Metro Needs a Pension Trust Plan, Too


 

Two weeks ago, the representatives from Maryland on the Washington Metropolitan Area Transit Authority board of directors invoked a jurisdictional veto to prevent a proposal to create a trust to address WMATA’s $1.5 billion unfunded Other Post-Employment Benefits liability. This action, while claimed to be done in the name of safety, is an irresponsible risk for the future viability of the system.

As a bit of history, the board initially voted to establish a trust to fund this OPEB liability in 2010. However, after five and a half years, the trust still hasn’t been created. In March 2014, the board voted to allocate $4 million to a still-unestablished OPEB trust as part of the fiscal 2015 budget. Then, in May 2015 the board voted to allocate an additional $11 million to the unestablished trust.

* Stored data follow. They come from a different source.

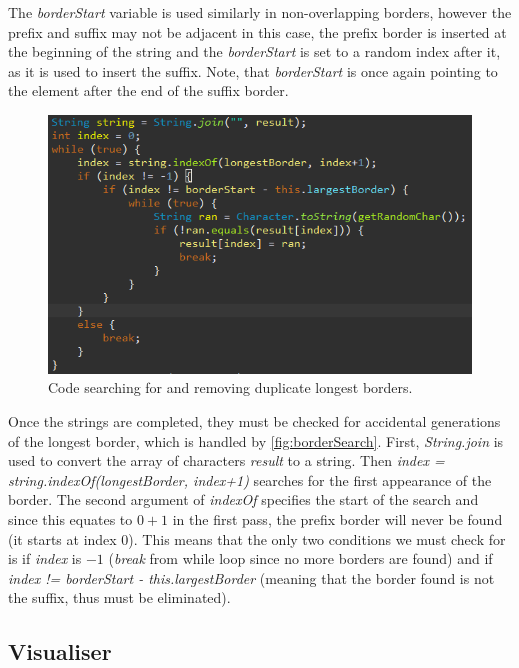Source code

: \documentclass{l4proj}
\begin{document}
The \emph{borderStart} variable is used similarly in non-overlapping borders, however the prefix and suffix may not be adjacent in this case, the prefix border is inserted at the beginning of the string and the \emph{borderStart} is set to a random index after it, as it is used to insert the suffix. Note, that \emph{borderStart} is once again pointing to the element after the end of the suffix border.

\begin{figure}
    \centering
    \includegraphics[width=0.99\linewidth]{images/borderSearch.png}    

    \caption{Code searching for and removing duplicate longest borders.}
    \label{fig:borderSearch} 
\end{figure}

Once the strings are completed, they must be checked for accidental generations of the longest border, which is handled by \autoref{fig:borderSearch}. First, \emph{String.join} is used to convert the array of characters \emph{result} to a string. Then \emph{index = string.indexOf(longestBorder, index+1)} searches for the first appearance of the border. The second argument of \emph{indexOf} specifies the start of the search and since this equates to $0+1$ in the first pass, the prefix border will never be found (it starts at index $0$). This means that the only two conditions we must check for is if \emph{index} is $-1$ (\emph{break} from while loop since no more borders are found) and if \emph{index != borderStart - this.largestBorder} (meaning that the border found is not the suffix, thus must be eliminated).

\subsection{Visualiser}
\end{document}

I’ve read comments of support for Maryland’s veto that WMATA shouldn’t be funding pensions when the reliability issues are so great. While I agree that WMATA has significant work to do to improve the reliability of the system, this action doesn’t save any money by “sticking it to retirees” or something absurd like that.

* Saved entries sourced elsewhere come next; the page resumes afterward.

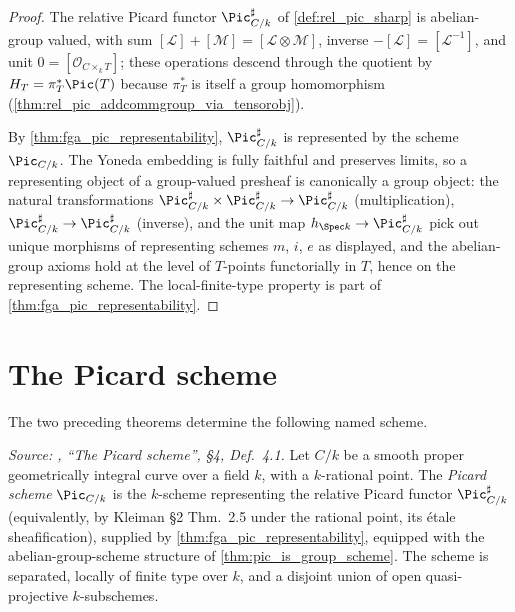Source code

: \begin{proof}
\leanok
  The relative Picard functor \(\Pic^\sharp_{C/k}\) of
  \cref{def:rel_pic_sharp} is abelian-group valued, with sum
  \([\mathcal{L}] + [\mathcal{M}] = [\mathcal{L} \otimes \mathcal{M}]\),
  inverse \(-[\mathcal{L}] = [\mathcal{L}^{-1}]\), and unit
  \(0 = [\mathcal{O}_{C \times_k T}]\); these operations descend through
  the quotient by \(H_T = \pi_T^*\Pic(T)\) because \(\pi_T^*\) is itself a
  group homomorphism (\cref{thm:rel_pic_addcommgroup_via_tensorobj}).

  By \cref{thm:fga_pic_representability}, \(\Pic^\sharp_{C/k}\) is
  represented by the scheme \(\Pic_{C/k}\). The Yoneda embedding is fully
  faithful and preserves limits, so a representing object of a
  group-valued presheaf is canonically a group object: the natural
  transformations
  $\Pic^\sharp_{C/k} \times \Pic^\sharp_{C/k} \to \Pic^\sharp_{C/k}$
  (multiplication), \(\Pic^\sharp_{C/k} \to \Pic^\sharp_{C/k}\) (inverse),
  and the unit map \(h_{\Spec k} \to \Pic^\sharp_{C/k}\) pick out unique
  morphisms of representing schemes \(m\), \(i\), \(e\) as displayed, and
  the abelian-group axioms hold at the level of \(T\)-points functorially
  in \(T\), hence on the representing scheme. The local-finite-type
  property is part of \cref{thm:fga_pic_representability}.
\end{proof}

\section{The Picard scheme}
\label{sec:fga_pic_named_definition}

The two preceding theorems determine the following named scheme.

\begin{definition}\leanok
  \label{def:pic_scheme}

  \textit{Source: \cite{kleiman-picard}, ``The Picard scheme'', \S 4, Def.~4.1.}
  Let \(C/k\) be a smooth proper geometrically integral curve over a field
  \(k\), with a \(k\)-rational point. The \emph{Picard scheme} \(\Pic_{C/k}\)
  is the \(k\)-scheme representing the relative Picard functor
  \(\Pic^\sharp_{C/k}\) (equivalently, by Kleiman \S 2 Thm.~2.5 under the
  rational point, its \'etale sheafification), supplied by
  \cref{thm:fga_pic_representability}, equipped with the abelian-group-scheme
  structure of \cref{thm:pic_is_group_scheme}. The scheme is separated,
  locally of finite type over \(k\), and a disjoint union of open
  quasi-projective \(k\)-subschemes.
\end{definition}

WMATA is bound to continue to pay tens of millions of dollars a year out of fare revenue and jurisdictional subsidies towards these OPEB obligations. In fiscal 2014, WMATA paid $38 million in OPEB liabilities directly from operating funds. That pay-as-you-go number will continue to rise quickly, unless an irrevocable trust is established to dedicate and invest funds to meet future liabilities.

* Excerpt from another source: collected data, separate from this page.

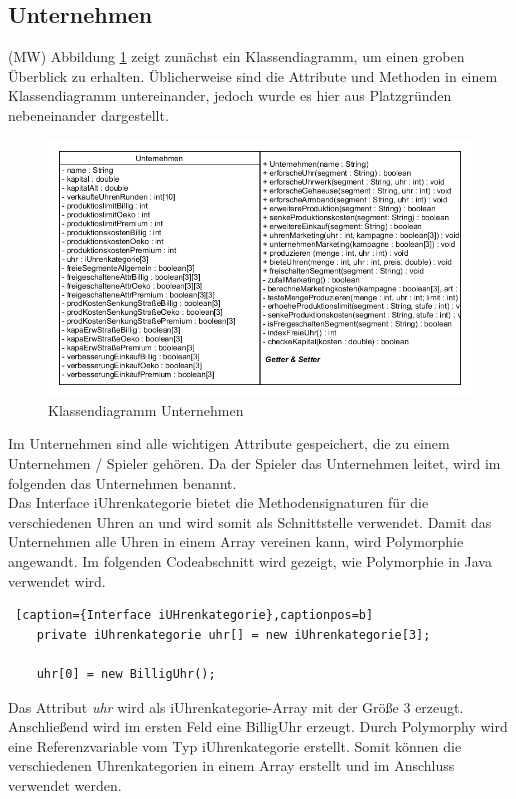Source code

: \newpage
\subsection{Unternehmen}
(MW) Abbildung \ref{fig:abb2} zeigt zunächst ein Klassendiagramm, um einen groben Überblick zu erhalten. Üblicherweise sind die Attribute und Methoden in einem Klassendiagramm untereinander, jedoch wurde es hier aus Platzgründen nebeneinander dargestellt.

\begin{figure} [h]
	\centering
	\includegraphics[scale=0.6]{img/Unternehmen.png} 	
	\caption{Klassendiagramm Unternehmen} \label{fig:abb2}
\end{figure}

Im Unternehmen sind alle wichtigen Attribute gespeichert, die zu einem Unternehmen / Spieler gehören. Da der Spieler das Unternehmen leitet, wird im folgenden das Unternehmen benannt. \\

Das Interface iUhrenkategorie bietet die Methodensignaturen für die verschiedenen Uhren an und wird somit als Schnittstelle verwendet. Damit das Unternehmen alle Uhren in einem Array vereinen kann, wird Polymorphie angewandt. Im folgenden Codeabschnitt wird gezeigt, wie Polymorphie in Java verwendet wird. \\

\lstset{language=Java} 
\begin{lstlisting} [caption={Interface iUHrenkategorie},captionpos=b]
	private iUhrenkategorie uhr[] = new iUhrenkategorie[3];
	
	uhr[0] = new BilligUhr();
\end{lstlisting}

Das Attribut \textit{uhr} wird als iUhrenkategorie-Array mit der Größe 3 erzeugt. Anschließend wird im ersten Feld eine BilligUhr erzeugt. Durch Polymorphy wird eine Referenzvariable vom Typ iUhrenkategorie erstellt. Somit können die verschiedenen Uhrenkategorien in einem Array erstellt und im Anschluss verwendet werden.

The reason for the safety and infrastructure issues that WMATA is facing, is a lack of required funding five and even 10 years ago, not the use of several million dollars this year to address the ticking time bomb of a future pension liability. The lack of funding from all of the jurisdictions, and the lack of responsible fiscal management from the board of directors over the past decade, has left us in the crippling position we are in today.

The solution is not to again delay the responsible management of future liabilities, as we have done for many years on the preventative maintenance side, as well as the pension liability side. Refusing to commit a small amount of money to a known future problem, is every bit as much a failure in leadership as not funding preventative maintenance at a station because we haven’t experienced any problems there this year.

Public transit is a critical component of our region’s future. As chairman of the Finance Committee, I have asked WMATA staff to present a budget proposal for the next 20 years that expresses future costs for unfunded pension liabilities, deferred maintenance, safety recommendations, and implementation of the Momentum plan. Funding the future OPEB liability is the issue at hand today, but preventative maintenance, infrastructure improvements, and system expansion are all similar actions that will require us to be responsible stewards of both current and future taxpayers’ and riders’ money.

Jack Evans is the District Council member for Ward 2, representing Georgetown and other neighborhoods since 1991.